La Vanguardia spiega che l’ultimo volo di Mahan Air a Barcellona è atterrato all’aeroporto Josep Tarradellas il 23 marzo, con lo stato di allarme per coronavirus già in vigore da otto giorni. Colpa della pandemia o questione politica? Il quotidiano catalano cita fonti ufficiali dell’aeroporto secondo cui il ritiro della licenza di operare non è dovuto al Covid-19, ma a questioni politiche. Ma difficilmente il governo si accollerà questa decisione visto che la maggioranza si regge su Podemos, partito di sinistra radicale con legami con diversi regimi nel mondo tra cui quello di Teheran.

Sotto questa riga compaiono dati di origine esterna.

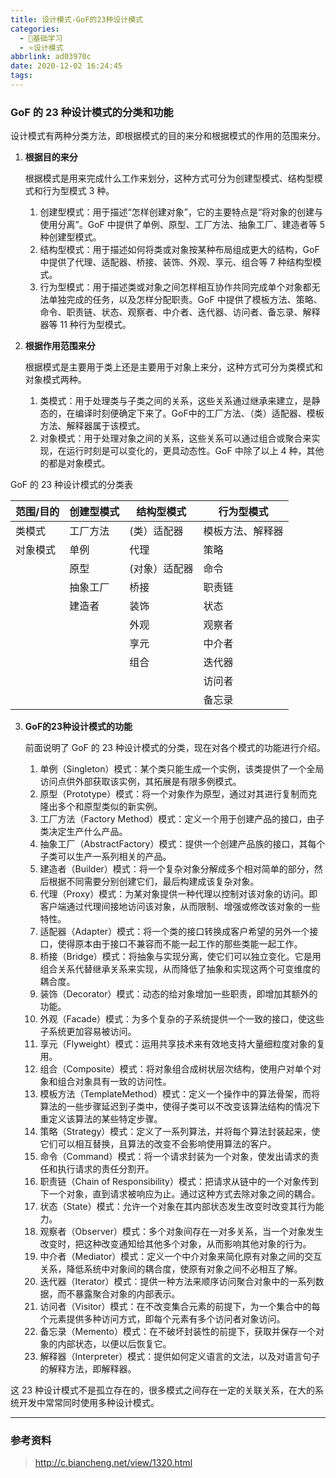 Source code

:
 ```yaml
---
title: 设计模式-GoF的23种设计模式
categories:
  - 🌙基础学习
  - ⭐设计模式
abbrlink: ad03970c
date: 2020-12-02 16:24:45
tags:
---
```


### GoF 的 23 种设计模式的分类和功能

设计模式有两种分类方法，即根据模式的目的来分和根据模式的作用的范围来分。

1. **根据目的来分**

    根据模式是用来完成什么工作来划分，这种方式可分为创建型模式、结构型模式和行为型模式 3 种。
    1. 创建型模式：用于描述“怎样创建对象”，它的主要特点是“将对象的创建与使用分离”。GoF 中提供了单例、原型、工厂方法、抽象工厂、建造者等 5 种创建型模式。
    2. 结构型模式：用于描述如何将类或对象按某种布局组成更大的结构，GoF 中提供了代理、适配器、桥接、装饰、外观、享元、组合等 7 种结构型模式。
    3. 行为型模式：用于描述类或对象之间怎样相互协作共同完成单个对象都无法单独完成的任务，以及怎样分配职责。GoF 中提供了模板方法、策略、命令、职责链、状态、观察者、中介者、迭代器、访问者、备忘录、解释器等 11 种行为型模式。


2. **根据作用范围来分**

    根据模式是主要用于类上还是主要用于对象上来分，这种方式可分为类模式和对象模式两种。
    1. 类模式：用于处理类与子类之间的关系，这些关系通过继承来建立，是静态的，在编译时刻便确定下来了。GoF中的工厂方法、（类）适配器、模板方法、解释器属于该模式。
    2. 对象模式：用于处理对象之间的关系，这些关系可以通过组合或聚合来实现，在运行时刻是可以变化的，更具动态性。GoF 中除了以上 4 种，其他的都是对象模式。

<!--more-->

GoF 的 23 种设计模式的分类表

| 范围/目的 | 创建型模式 | 结构型模式 | 行为型模式 |
| -------- | --------- | --------- | ---------- |
| 类模式 | 工厂方法 | (类）适配器 | 模板方法、解释器 |
| 对象模式 | 单例 | 代理 | 策略 |
|  | 原型 | (对象）适配器 | 命令 |
|  | 抽象工厂 | 桥接 | 职责链 |
|  | 建造者 | 装饰 | 状态 |
|  |  | 外观 | 观察者 |
|  |  | 享元 | 中介者 |
|  |  | 组合 | 迭代器 |
|  |  |  | 访问者 |
|  |  |  | 备忘录 |

3. **GoF的23种设计模式的功能**

    前面说明了 GoF 的 23 种设计模式的分类，现在对各个模式的功能进行介绍。
    1. 单例（Singleton）模式：某个类只能生成一个实例，该类提供了一个全局访问点供外部获取该实例，其拓展是有限多例模式。
    2. 原型（Prototype）模式：将一个对象作为原型，通过对其进行复制而克隆出多个和原型类似的新实例。
    3. 工厂方法（Factory Method）模式：定义一个用于创建产品的接口，由子类决定生产什么产品。
    4. 抽象工厂（AbstractFactory）模式：提供一个创建产品族的接口，其每个子类可以生产一系列相关的产品。
    5. 建造者（Builder）模式：将一个复杂对象分解成多个相对简单的部分，然后根据不同需要分别创建它们，最后构建成该复杂对象。
    6. 代理（Proxy）模式：为某对象提供一种代理以控制对该对象的访问。即客户端通过代理间接地访问该对象，从而限制、增强或修改该对象的一些特性。
    7. 适配器（Adapter）模式：将一个类的接口转换成客户希望的另外一个接口，使得原本由于接口不兼容而不能一起工作的那些类能一起工作。
    8. 桥接（Bridge）模式：将抽象与实现分离，使它们可以独立变化。它是用组合关系代替继承关系来实现，从而降低了抽象和实现这两个可变维度的耦合度。
    9. 装饰（Decorator）模式：动态的给对象增加一些职责，即增加其额外的功能。
    10. 外观（Facade）模式：为多个复杂的子系统提供一个一致的接口，使这些子系统更加容易被访问。
    11. 享元（Flyweight）模式：运用共享技术来有效地支持大量细粒度对象的复用。
    12. 组合（Composite）模式：将对象组合成树状层次结构，使用户对单个对象和组合对象具有一致的访问性。
    13. 模板方法（TemplateMethod）模式：定义一个操作中的算法骨架，而将算法的一些步骤延迟到子类中，使得子类可以不改变该算法结构的情况下重定义该算法的某些特定步骤。
    14. 策略（Strategy）模式：定义了一系列算法，并将每个算法封装起来，使它们可以相互替换，且算法的改变不会影响使用算法的客户。
    15. 命令（Command）模式：将一个请求封装为一个对象，使发出请求的责任和执行请求的责任分割开。
    16. 职责链（Chain of Responsibility）模式：把请求从链中的一个对象传到下一个对象，直到请求被响应为止。通过这种方式去除对象之间的耦合。
    17. 状态（State）模式：允许一个对象在其内部状态发生改变时改变其行为能力。
    18. 观察者（Observer）模式：多个对象间存在一对多关系，当一个对象发生改变时，把这种改变通知给其他多个对象，从而影响其他对象的行为。
    19. 中介者（Mediator）模式：定义一个中介对象来简化原有对象之间的交互关系，降低系统中对象间的耦合度，使原有对象之间不必相互了解。
    20. 迭代器（Iterator）模式：提供一种方法来顺序访问聚合对象中的一系列数据，而不暴露聚合对象的内部表示。
    21. 访问者（Visitor）模式：在不改变集合元素的前提下，为一个集合中的每个元素提供多种访问方式，即每个元素有多个访问者对象访问。
    22. 备忘录（Memento）模式：在不破坏封装性的前提下，获取并保存一个对象的内部状态，以便以后恢复它。
    23. 解释器（Interpreter）模式：提供如何定义语言的文法，以及对语言句子的解释方法，即解释器。

这 23 种设计模式不是孤立存在的，很多模式之间存在一定的关联关系，在大的系统开发中常常同时使用多种设计模式。

***

### 参考资料

 > <http://c.biancheng.net/view/1320.html>
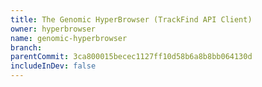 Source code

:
 ```yaml
---
title: The Genomic HyperBrowser (TrackFind API Client)
owner: hyperbrowser
name: genomic-hyperbrowser
branch:
parentCommit: 3ca800015becec1127ff10d58b6a8b8bb064130d
includeInDev: false
---
```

Il 1° gennaio 2019 la Germania aveva ritirato la licenza a Mahan Air. Tre mesi più tardi, il 1° aprile, la Francia aveva fatto lo stesso. A dicembre, invece, è toccato all’Italia. Tutte decisioni, assunte anche a seguito di un lavoro di intelligence, accolte con soddisfazione dalla Casa Bianca. E da Israele, con il ministero degli Esteri Israel Katz che in una dichiarazione esclusiva alla Verità aveva invitato tutti i Paesi Ue a inserire Mahan Air nella lista nera.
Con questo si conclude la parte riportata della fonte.